自信満々に鼻を鳴らして答えて見せると、なにやら五人は不安そうな顔で僕を見た。なんだ?まさか男は料理できないとでも思ってんのか??

 

「ケッケッケっ!!……舐めてもらっては困るな。私の腕を解くとご覧入れよう!期待していたまえ」

 

「なにその笑い方。気色悪っ!」

 

「えぇ……」

 

僕の悪い癖笑いが、気持ち悪い……。まあ、実際そう思ってるけどそんなド直球で拒絶しなくても良いじゃん。

 

「………………おじさんもやめてほしいかな。それ」

 

なんか知らないけど小鳥遊の目がより鋭く変わったような気がする。そんなに気持ち悪かった??……そうか。

 

「あはは。……そ、それでは行きましょうみなさん」

 

奥空さんの気遣いで停滞していた空気が進んだ。

ありがとう奥空さん。

というわけで、入ってきた対策委員のメンバー達は、変わったカフェに目を丸くしながら辺りを見渡していた。

 

「すごーい!あんなに何にもなかったのに、色々置いてある」

 

「ん。しかも、スペースも分けられてる。こっちは台所と椅子や机がある」

 

「こっちにはクッションもあるよ!ご丁寧に大きなマッドもあるし、オモチャ棚やゲーム機なんかもあるね。見た感じ、子供スペースってやつ?」

 

「壁紙や床もオシャレですし、今の時期にぴったりな爽やかな色合い……とても良いです!影島先生、これは文句無しに良い所ですね!」

 

皆、各々に違った反応で楽しそうに感想を言われ、心の中が凄く嬉しい気持ちになる。

 

「ふふふ。よかったよかった!よーし、先生張り切って良いもの作るぞ!」

 

そう言って私は料理を開始する。待っている間に、大島先生のことや僕のことをみんなから少しずつ質問されたが、邪魔にならない範囲でのことだったため、良いものが作れた。因みに、感想としてはとても美味しかったとのこと。
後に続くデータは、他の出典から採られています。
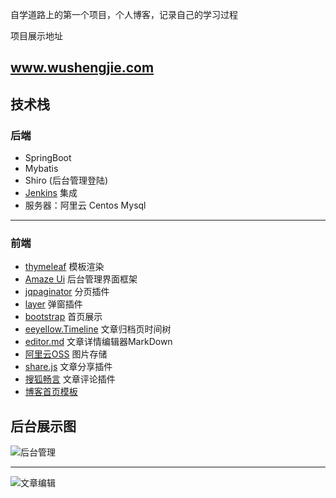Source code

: 自学道路上的第一个项目，个人博客，记录自己的学习过程

项目展示地址

www.wushengjie.com
------------

## 技术栈
### 后端
- SpringBoot
- Mybatis
- Shiro (后台管理登陆)
- [Jenkins](http://www.wushengjie.com:8080/ "Jenkins") 集成
- 服务器：阿里云 Centos Mysql
------------


### 前端
- [thymeleaf](http://www.thymeleaf.org/doc/tutorials/3.0/usingthymeleaf.html "thymeleaf") 模板渲染
- [Amaze Ui](http://amazeui.org/ "Amaze Ui") 后台管理界面框架
- [jqpaginator](http://jqpaginator.keenwon.com/ "jqpaginator") 分页插件
- [layer](http://layer.layui.com/ "layer") 弹窗插件
- [bootstrap](http://getbootstrap.com/ "bootstrap") 首页展示
- [eeyellow.Timeline](https://github.com/eeyellow/eeyellow.Timeline "eeyellow.Timeline") 文章归档页时间树
- [editor.md](https://pandao.github.io/editor.md/ "editor.md") 文章详情编辑器MarkDown
- [阿里云OSS](https://www.aliyun.com/product/oss "阿里云OSS") 图片存储
- [share.js](http://overtrue.me/share.js/ "share.js") 文章分享插件
- [搜狐畅言](https://changyan.kuaizhan.com/ "搜狐畅言") 文章评论插件
- [博客首页模板](http://demo.cssmoban.com/cssthemes4/btts_5_rv/index.html "博客首页模板")

## 后台展示图
![后台管理](http://wushengjie.oss-cn-shenzhen.aliyuncs.com/blog/img/1500485583166.jpg "后台管理")


------------



![文章编辑](http://wushengjie.oss-cn-shenzhen.aliyuncs.com/blog/img/1500485613745.jpg "文章编辑")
これだけでこの仕事して良かったと思えるな。その後、しばらくカフェに滞在してから夕方になって対策委員会達は帰ったのだった。

 

ちなみに、腕相撲の勝負は秒で負けた。

 

□□□

 

今回の当番

アビドス廃校対策委員会のみなさん。

小鳥遊ホシノ

砂狼シロコ

十六夜ノノミ

黒見セリカ

奥空アヤネ




生徒達の解像度が低いかもしれません。